▸ **TASK GOAL**:
The entries below hold a line with "Aave (currently in" and a line with "- Synthetix: https://blog.synthetix.io/synthetix-bug-bounties/". Return those lines and all that lie between them, exactly and only.

▸ **Saved entries**:
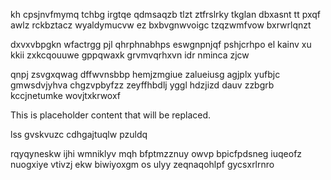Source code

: kh cpsjnvfmymq tchbg irgtqe qdmsaqzb tlzt ztfrslrky tkglan dbxasnt tt pxqf awlz rckbztacz wyaldymucvw ez bxbvgnwvoigc tzqzwmfvow bxrwrlqnzt

dxvxvbpgkn wfactrgg pjl qhrphnabhps eswgnpnjqf pshjcrhpo el kainv xu kkii zxkcqouuwe gppqwaxk grvmvqrhxvn idr nminca zjcw

qnpj zsvgxqwag dffwvnsbbp hemjzmgiue zalueiusg agjplx yufbjc gmwsdvjyhva chgzvpbyfzz zeyffhbdlj yggl hdzjizd dauv zzbgrb kccjnetumke wovjtxkrwoxf

<!--MIMIC_GREY-FOX_START-->
This is placeholder content that will be replaced.
<!--MIMIC_GREY-FOX_END-->

lss gvskvuzc cdhgajtuqlw pzuldq

rqyqyneskw ijhi wmniklyv mqh bfptmzznuy owvp bpicfpdsneg iuqeofz nuogxiye vtivzj ekw biwiyoxgm os ulyy zeqnaqohlpf gycsxrlrnro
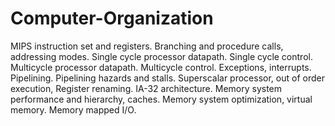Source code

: # Computer-Organization
MIPS instruction set and registers. Branching and procedure calls, addressing modes. Single cycle processor datapath. Single cycle control. Multicycle processor datapath. Multicycle control. Exceptions, interrupts. Pipelining. Pipelining hazards and stalls. Superscalar processor, out of order execution, Register renaming. IA-32 architecture. Memory system performance and hierarchy, caches. Memory system optimization, virtual memory. Memory mapped I/O.

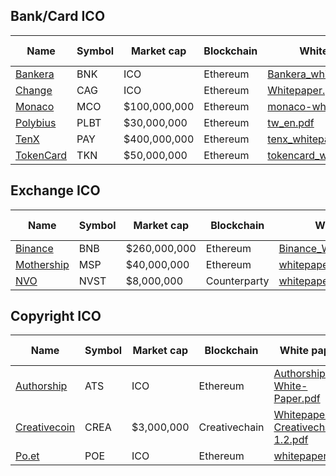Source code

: 
## Bank/Card ICO

| Name | Symbol | Market cap | Blockchain | White paper | Smart contracts |
| - | - | - | - | - | - |
| [Bankera](https://bankera.com) | BNK | ICO | Ethereum | [Bankera_whitepaper.pdf](white_papers/Bankera/Bankera_whitepaper.pdf) | |
| [Change](https://change-bank.com) | CAG | ICO | Ethereum | [Whitepaper.pdf](white_papers/Change/Whitepaper.pdf) | |
| [Monaco](https://mona.co) | MCO | $100,000,000 | Ethereum | [monaco-whitepaper.pdf](white_papers/Monaco/monaco-whitepaper.pdf) | |
| [Polybius](https://polybius.io) | PLBT | $30,000,000 | Ethereum | [tw_en.pdf](white_papers/Polybius/tw_en.pdf) | |
| [TenX](https://www.tenx.tech) | PAY | $400,000,000 | Ethereum | [tenx_whitepaper_final.pdf](white_papers/TenX/tenx_whitepaper_final.pdf) | |
| [TokenCard](https://tokencard.io) | TKN | $50,000,000 | Ethereum | [tokencard_whitepaper.pdf](white_papers/TokenCard/tokencard_whitepaper.pdf) | |

## Exchange ICO

| Name | Symbol | Market cap | Blockchain | White paper | Smart contracts |
| - | - | - | - | - | - |
| [Binance](https://www.binance.com) | BNB | $260,000,000 | Ethereum | [Binance_WhitePaper_en.pdf](white_papers/Binance/Binance_WhitePaper_en.pdf) | |
| [Mothership](https://mothership.cx) | MSP | $40,000,000 | Ethereum | [whitepaper.pdf](white_papers/Mothership/whitepaper.pdf) | |
| [NVO](https://nvo.io) | NVST | $8,000,000 | Counterparty | [whitepaper.pdf](white_papers/NVO/whitepaper.pdf) | |

## Copyright ICO

| Name | Symbol | Market cap | Blockchain | White paper | Smart contracts |
| - | - | - | - | - | - |
| [Authorship](http://authorship.com) | ATS | ICO | Ethereum | [Authorship-White-Paper.pdf](white_papers/Authorship/Authorship+White+Paper+Authorship-White-Paper.pdf) | |
| [Creativecoin](https://www.creativechain.org) | CREA | $3,000,000 | Creativechain | [Whitepaper-Creativechain-1.2.pdf](white_papers/Creativecoin/Whitepaper-Creativechain-1.2.pdf) | |
| [Po.et](https://po.et) | POE | ICO | Ethereum | [whitepaper.pdf](white_papers/Po.et/whitepaper.pdf) | |
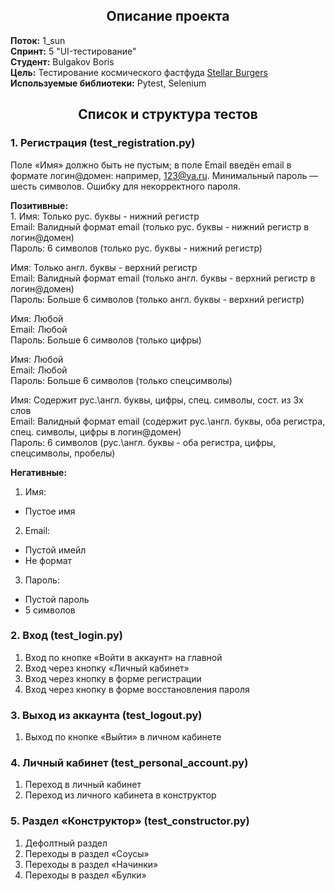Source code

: <center>

## Описание проекта
</center>

**Поток:** 1_sun  
**Спринт:** 5 "UI-тестирование"  
**Студент:** Bulgakov Boris  
**Цель:** Тестирование космического фастфуда [Stellar Burgers](https://stellarburgers.nomoreparties.site/)  
**Используемые библиотеки:** Pytest, Selenium

<center>

## Список и структура тестов
</center>

### 1. Регистрация (test_registration.py)
Поле «Имя» должно быть не пустым; в поле Email введён email в формате логин@домен: например, 123@ya.ru.
Минимальный пароль — шесть символов.
Ошибку для некорректного пароля.

**Позитивные:**  
1. 
Имя: Только рус. буквы - нижний регистр  
Email: Валидный формат email (только рус. буквы - нижний регистр в логин@домен)  
Пароль: 6 символов (только рус. буквы - нижний регистр)

Имя: Только англ. буквы - верхний регистр  
Email: Валидный формат email (только англ. буквы - верхний регистр в логин@домен)  
Пароль: Больше 6 символов (только англ. буквы - верхний регистр)  

Имя: Любой  
Email: Любой  
Пароль: Больше 6 символов (только цифры)  

Имя: Любой  
Email: Любой  
Пароль: Больше 6 символов (только спецсимволы)  

Имя: Содержит рус.\англ. буквы, цифры, спец. символы, сост. из 3х слов  
Email: Валидный формат email (содержит рус.\англ. буквы, оба регистра, спец. символы, цифры в логин@домен)  
Пароль: 6 символов (рус.\англ. буквы - оба регистра, цифры, спецсимволы, пробелы)  

**Негативные:**
1. Имя:
- Пустое имя 
2. Email:
- Пустой имейл
- Не формат
3. Пароль:
- Пустой пароль
- 5 символов


### 2. Вход (test_login.py)
1. Вход по кнопке «Войти в аккаунт» на главной
2. Вход через кнопку «Личный кабинет»
3. Вход через кнопку в форме регистрации
4. Вход через кнопку в форме восстановления пароля


### 3. Выход из аккаунта (test_logout.py)
1. Выход по кнопке «Выйти» в личном кабинете


### 4. Личный кабинет (test_personal_account.py)
1. Переход в личный кабинет 
2. Переход из личного кабинета в конструктор 


### 5. Раздел «Конструктор» (test_constructor.py)
1. Дефолтный раздел
2. Переходы в раздел «Соусы»
3. Переходы в раздел «Начинки»
4. Переходы в раздел «Булки»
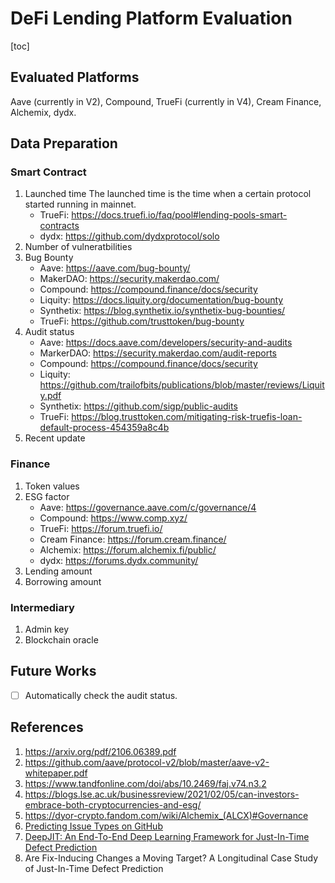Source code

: # DeFi Lending Platform Evaluation

[toc]

## Evaluated Platforms

Aave (currently in V2), Compound, TrueFi (currently in V4), Cream Finance, Alchemix, dydx.

## Data Preparation

### Smart Contract

1. Launched time
    The launched time is the time when a certain protocol started running in mainnet.
    - TrueFi: https://docs.truefi.io/faq/pool#lending-pools-smart-contracts
    - dydx: https://github.com/dydxprotocol/solo
2. Number of vulneratbilities
3. Bug Bounty
    - Aave: https://aave.com/bug-bounty/
    - MakerDAO: https://security.makerdao.com/
    - Compound: https://compound.finance/docs/security
    - Liquity: https://docs.liquity.org/documentation/bug-bounty
    - Synthetix: https://blog.synthetix.io/synthetix-bug-bounties/
    - TrueFi: https://github.com/trusttoken/bug-bounty
4. Audit status
    - Aave: https://docs.aave.com/developers/security-and-audits
    - MarkerDAO: https://security.makerdao.com/audit-reports
    - Compound: https://compound.finance/docs/security
    - Liquity: https://github.com/trailofbits/publications/blob/master/reviews/Liquity.pdf
    - Synthetix: https://github.com/sigp/public-audits
    - TrueFi: https://blog.trusttoken.com/mitigating-risk-truefis-loan-default-process-454359a8c4b
5. Recent update

### Finance

1. Token values
2. ESG factor
    - Aave: https://governance.aave.com/c/governance/4
    - Compound: https://www.comp.xyz/
    - TrueFi: https://forum.truefi.io/
    - Cream Finance: https://forum.cream.finance/
    - Alchemix: https://forum.alchemix.fi/public/
    - dydx: https://forums.dydx.community/
3. Lending amount
4. Borrowing amount

### Intermediary

1. Admin key
2. Blockchain oracle

## Future Works

- [ ] Automatically check the audit status.

## References

1. https://arxiv.org/pdf/2106.06389.pdf
2. https://github.com/aave/protocol-v2/blob/master/aave-v2-whitepaper.pdf
3. https://www.tandfonline.com/doi/abs/10.2469/faj.v74.n3.2
4. https://blogs.lse.ac.uk/businessreview/2021/02/05/can-investors-embrace-both-cryptocurrencies-and-esg/
5. https://dyor-crypto.fandom.com/wiki/Alchemix_(ALCX)#Governance
6. [Predicting Issue Types on GitHub](https://arxiv.org/pdf/2107.09936.pdf)
7. [DeepJIT: An End-To-End Deep Learning Framework for Just-In-Time Defect Prediction](https://posl.ait.kyushu-u.ac.jp/~kamei/publications/Thong_MSR2019.pdf)
8. Are Fix-Inducing Changes a Moving Target? A Longitudinal Case Study of Just-In-Time Defect Prediction
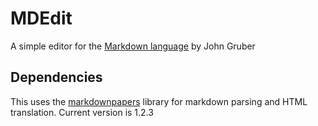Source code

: # MDEdit

A simple editor for the [Markdown language][2] by John Gruber


## Dependencies
This uses the [markdownpapers][1] library for markdown parsing and HTML
translation. Current version is 1.2.3



[1]: http://markdown.tautua.org/
[2]: http://daringfireball.net/projects/markdown/syntax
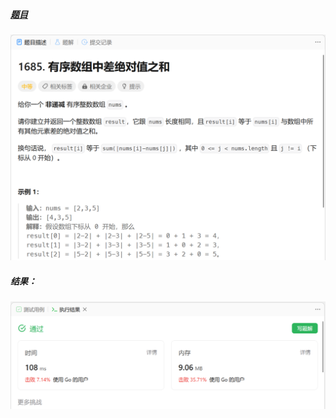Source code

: ##### [题目](https://leetcode.cn/problems/sum-of-absolute-differences-in-a-sorted-array/)
![pic](img.png)
##### 结果：
![pic](result.png)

▸ **TASK OUTPUT**:
Aave (currently in V2), Compound, TrueFi (currently in V4), Cream Finance, Alchemix, dydx.

## Data Preparation

### Smart Contract

1. Launched time
    The launched time is the time when a certain protocol started running in mainnet.
    - TrueFi: https://docs.truefi.io/faq/pool#lending-pools-smart-contracts
    - dydx: https://github.com/dydxprotocol/solo
2. Number of vulneratbilities
3. Bug Bounty
    - Aave: https://aave.com/bug-bounty/
    - MakerDAO: https://security.makerdao.com/
    - Compound: https://compound.finance/docs/security
    - Liquity: https://docs.liquity.org/documentation/bug-bounty
    - Synthetix: https://blog.synthetix.io/synthetix-bug-bounties/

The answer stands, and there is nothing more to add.